**Action item:**
Of all the lines below, return only those starting with the line holding "- маркер готовности к работе" and going on through the line holding "Alarms (With Overflow)", exactly as written.

---------- Entries shown

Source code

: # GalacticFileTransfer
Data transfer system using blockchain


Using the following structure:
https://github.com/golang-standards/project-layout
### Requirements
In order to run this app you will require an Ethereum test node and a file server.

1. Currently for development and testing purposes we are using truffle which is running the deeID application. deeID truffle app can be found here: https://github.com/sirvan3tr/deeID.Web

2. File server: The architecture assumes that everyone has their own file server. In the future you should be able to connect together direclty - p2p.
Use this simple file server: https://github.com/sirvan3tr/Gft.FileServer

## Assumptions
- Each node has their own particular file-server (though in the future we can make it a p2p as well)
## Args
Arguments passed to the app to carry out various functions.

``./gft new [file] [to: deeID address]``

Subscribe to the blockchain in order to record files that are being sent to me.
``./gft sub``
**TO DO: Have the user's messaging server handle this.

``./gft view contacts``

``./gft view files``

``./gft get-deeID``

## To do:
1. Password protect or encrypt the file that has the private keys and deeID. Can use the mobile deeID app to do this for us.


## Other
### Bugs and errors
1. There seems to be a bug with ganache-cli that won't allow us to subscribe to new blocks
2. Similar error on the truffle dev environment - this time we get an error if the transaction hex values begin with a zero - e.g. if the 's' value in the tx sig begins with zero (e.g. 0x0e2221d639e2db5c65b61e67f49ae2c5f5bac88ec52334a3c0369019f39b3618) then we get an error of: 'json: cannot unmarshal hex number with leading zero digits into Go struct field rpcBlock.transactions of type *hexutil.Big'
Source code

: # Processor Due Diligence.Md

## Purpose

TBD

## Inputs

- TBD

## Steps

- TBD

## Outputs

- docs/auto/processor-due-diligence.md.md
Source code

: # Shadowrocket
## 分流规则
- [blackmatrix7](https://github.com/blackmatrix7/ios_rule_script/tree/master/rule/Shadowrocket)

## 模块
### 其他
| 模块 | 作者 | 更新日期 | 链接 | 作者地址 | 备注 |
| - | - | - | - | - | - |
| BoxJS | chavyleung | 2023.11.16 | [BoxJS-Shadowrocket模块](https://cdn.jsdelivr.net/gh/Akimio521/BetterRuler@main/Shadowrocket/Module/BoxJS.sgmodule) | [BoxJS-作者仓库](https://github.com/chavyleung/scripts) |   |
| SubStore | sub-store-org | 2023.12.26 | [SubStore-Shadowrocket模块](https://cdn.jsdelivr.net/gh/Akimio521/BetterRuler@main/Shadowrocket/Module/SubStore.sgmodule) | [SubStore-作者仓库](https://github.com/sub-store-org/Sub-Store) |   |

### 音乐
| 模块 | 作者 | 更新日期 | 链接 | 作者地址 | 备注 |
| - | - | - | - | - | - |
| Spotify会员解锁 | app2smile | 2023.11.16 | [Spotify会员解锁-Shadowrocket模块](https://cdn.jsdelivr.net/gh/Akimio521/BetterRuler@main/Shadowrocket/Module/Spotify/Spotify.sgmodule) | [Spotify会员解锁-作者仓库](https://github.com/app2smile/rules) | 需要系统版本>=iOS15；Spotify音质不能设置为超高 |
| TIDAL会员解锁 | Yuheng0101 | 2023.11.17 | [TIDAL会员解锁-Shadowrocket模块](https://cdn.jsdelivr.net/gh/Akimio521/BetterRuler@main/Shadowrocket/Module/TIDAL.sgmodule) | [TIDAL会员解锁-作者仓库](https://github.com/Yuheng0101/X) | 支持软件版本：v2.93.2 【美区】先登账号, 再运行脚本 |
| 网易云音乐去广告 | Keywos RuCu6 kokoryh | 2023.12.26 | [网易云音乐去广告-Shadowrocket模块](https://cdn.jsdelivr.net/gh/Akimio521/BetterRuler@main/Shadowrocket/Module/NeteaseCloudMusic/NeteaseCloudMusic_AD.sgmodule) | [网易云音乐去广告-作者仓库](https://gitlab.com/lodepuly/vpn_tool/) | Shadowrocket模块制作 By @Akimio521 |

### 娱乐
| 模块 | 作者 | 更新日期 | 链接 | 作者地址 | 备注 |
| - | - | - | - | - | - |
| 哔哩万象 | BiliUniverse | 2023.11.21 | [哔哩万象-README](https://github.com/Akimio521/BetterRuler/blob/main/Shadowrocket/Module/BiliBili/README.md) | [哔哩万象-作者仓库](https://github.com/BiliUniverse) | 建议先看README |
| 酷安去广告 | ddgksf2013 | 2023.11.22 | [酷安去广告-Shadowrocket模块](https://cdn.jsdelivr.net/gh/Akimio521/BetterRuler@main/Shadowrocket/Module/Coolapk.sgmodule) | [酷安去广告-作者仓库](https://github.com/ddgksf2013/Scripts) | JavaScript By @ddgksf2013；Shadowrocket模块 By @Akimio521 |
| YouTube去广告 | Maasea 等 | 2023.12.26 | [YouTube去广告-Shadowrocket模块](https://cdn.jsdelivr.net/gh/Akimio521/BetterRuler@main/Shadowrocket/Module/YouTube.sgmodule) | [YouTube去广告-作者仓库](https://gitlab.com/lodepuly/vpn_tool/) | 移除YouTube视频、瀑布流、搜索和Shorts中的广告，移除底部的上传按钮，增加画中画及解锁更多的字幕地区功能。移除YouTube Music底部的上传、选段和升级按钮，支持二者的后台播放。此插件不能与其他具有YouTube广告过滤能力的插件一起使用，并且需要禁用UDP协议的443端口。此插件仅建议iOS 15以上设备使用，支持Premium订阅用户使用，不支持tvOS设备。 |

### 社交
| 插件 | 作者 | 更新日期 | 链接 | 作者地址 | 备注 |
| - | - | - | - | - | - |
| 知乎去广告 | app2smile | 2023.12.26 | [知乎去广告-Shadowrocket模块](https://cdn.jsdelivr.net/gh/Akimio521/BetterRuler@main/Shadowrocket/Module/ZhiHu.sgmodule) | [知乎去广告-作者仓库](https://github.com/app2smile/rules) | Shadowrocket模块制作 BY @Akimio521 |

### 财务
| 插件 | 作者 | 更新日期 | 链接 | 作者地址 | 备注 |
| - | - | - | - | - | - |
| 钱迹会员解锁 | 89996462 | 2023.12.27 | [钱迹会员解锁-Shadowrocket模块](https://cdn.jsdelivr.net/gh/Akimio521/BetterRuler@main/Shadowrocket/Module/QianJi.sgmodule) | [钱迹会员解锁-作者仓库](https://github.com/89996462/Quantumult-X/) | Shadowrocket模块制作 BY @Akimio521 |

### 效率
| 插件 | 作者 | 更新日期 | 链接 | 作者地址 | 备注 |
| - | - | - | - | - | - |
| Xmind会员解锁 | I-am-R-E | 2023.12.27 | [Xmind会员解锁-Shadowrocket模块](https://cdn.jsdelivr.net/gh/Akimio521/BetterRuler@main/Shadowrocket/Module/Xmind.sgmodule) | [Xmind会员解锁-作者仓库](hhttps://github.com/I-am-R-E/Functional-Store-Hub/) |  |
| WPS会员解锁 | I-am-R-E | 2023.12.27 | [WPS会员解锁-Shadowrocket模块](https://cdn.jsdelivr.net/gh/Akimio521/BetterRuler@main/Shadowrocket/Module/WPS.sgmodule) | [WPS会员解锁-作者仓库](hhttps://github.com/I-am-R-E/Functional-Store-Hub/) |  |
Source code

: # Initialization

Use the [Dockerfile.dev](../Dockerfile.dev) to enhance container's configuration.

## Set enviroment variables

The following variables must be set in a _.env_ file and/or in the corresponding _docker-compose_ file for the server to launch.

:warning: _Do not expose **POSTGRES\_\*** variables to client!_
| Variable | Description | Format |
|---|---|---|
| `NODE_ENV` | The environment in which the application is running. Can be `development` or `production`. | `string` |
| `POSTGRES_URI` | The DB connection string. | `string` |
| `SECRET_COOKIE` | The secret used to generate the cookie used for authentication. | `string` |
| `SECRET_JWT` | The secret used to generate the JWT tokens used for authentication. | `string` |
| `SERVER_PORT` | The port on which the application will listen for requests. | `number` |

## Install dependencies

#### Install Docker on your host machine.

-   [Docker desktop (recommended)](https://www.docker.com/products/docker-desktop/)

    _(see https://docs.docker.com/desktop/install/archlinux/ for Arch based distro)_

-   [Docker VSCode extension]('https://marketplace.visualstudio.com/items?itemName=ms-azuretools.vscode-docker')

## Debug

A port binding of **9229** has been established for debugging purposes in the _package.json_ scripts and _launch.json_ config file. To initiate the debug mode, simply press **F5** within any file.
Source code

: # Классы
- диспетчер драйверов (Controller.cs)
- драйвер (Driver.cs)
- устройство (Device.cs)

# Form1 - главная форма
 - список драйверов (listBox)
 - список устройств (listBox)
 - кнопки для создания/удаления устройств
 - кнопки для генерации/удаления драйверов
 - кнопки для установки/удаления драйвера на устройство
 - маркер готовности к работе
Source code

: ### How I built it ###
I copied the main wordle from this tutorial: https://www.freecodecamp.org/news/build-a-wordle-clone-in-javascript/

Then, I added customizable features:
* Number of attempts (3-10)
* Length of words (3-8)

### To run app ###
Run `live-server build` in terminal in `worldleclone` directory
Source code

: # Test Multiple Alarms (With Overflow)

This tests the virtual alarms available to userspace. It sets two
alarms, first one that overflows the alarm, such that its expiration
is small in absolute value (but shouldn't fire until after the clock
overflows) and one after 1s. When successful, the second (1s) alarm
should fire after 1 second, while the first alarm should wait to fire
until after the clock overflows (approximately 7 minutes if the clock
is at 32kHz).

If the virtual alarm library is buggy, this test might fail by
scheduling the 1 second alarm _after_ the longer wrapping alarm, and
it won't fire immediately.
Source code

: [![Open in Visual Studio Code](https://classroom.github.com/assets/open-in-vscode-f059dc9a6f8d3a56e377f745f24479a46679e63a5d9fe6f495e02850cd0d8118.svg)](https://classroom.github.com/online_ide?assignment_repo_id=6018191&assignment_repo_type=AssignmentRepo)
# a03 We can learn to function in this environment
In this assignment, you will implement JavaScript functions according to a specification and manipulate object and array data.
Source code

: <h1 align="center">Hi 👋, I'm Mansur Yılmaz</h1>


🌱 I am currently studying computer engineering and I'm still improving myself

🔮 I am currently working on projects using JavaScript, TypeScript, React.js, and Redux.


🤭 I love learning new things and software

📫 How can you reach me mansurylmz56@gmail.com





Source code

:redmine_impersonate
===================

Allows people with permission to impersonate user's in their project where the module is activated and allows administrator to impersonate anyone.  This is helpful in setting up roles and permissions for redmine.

--------------------

**Answer to this exercise:**
 - маркер готовности к работе
Source code

: ### How I built it ###
I copied the main wordle from this tutorial: https://www.freecodecamp.org/news/build-a-wordle-clone-in-javascript/

Then, I added customizable features:
* Number of attempts (3-10)
* Length of words (3-8)

### To run app ###
Run `live-server build` in terminal in `worldleclone` directory
Source code

: # Test Multiple Alarms (With Overflow)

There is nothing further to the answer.